The output raster map layer will not go outside the boundaries set in the current geographic region. Thus, if a contiguous area in the input raster map layer extends to the geographic edge of the current map layer, no new border cells can be added to that side of the area.
Growth around a rectangular area in the input raster map layer will occur straight out from each edge, but not diagonally from the corners of the rectangle. Thus, the "grown" border area will contain lines along the edge of the original rectangle, but the corners of the border will not be squared off. Instead, the lines of the border which go along each side of the original rectangle will touch only at the corners of the cells at the end of each line.

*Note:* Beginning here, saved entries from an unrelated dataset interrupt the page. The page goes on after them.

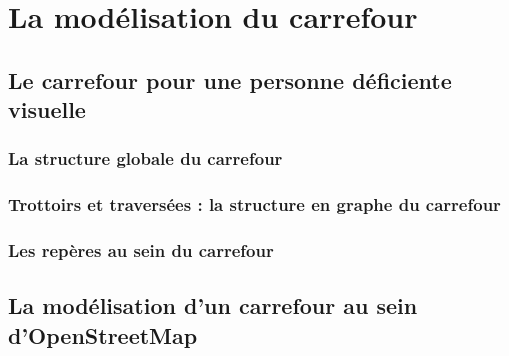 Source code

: \chapter{La modélisation du carrefour}


\todo{}

\section{Le carrefour pour une personne déficiente visuelle}


\todo{}

\subsection{La structure globale du carrefour}


\todo{}

\subsection{Trottoirs et traversées : la structure en graphe du carrefour}


\todo{}

\subsection{Les repères au sein du carrefour}


\section{La modélisation d’un carrefour au sein d’OpenStreetMap}


\todo{}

With -b flag the output will be a binary raster map layer having only zero-one category values, regardless of the category values in the input map layer. In this case, all cells with a non-zero category value in the input map layer are assigned to category 1 in the output map layer. If the -b flag is not used, these cells will retain their original non-zero category values. In either case, all cells whose category value is changed from 0 during the growing process are assigned a category value of 1 in the output map.
If the resolution of the current geographic region does not agree with the resolution of the input raster map layer, unintended resampling of the original raster map layer may occur. The user should be sure that the current geographic region is set properly.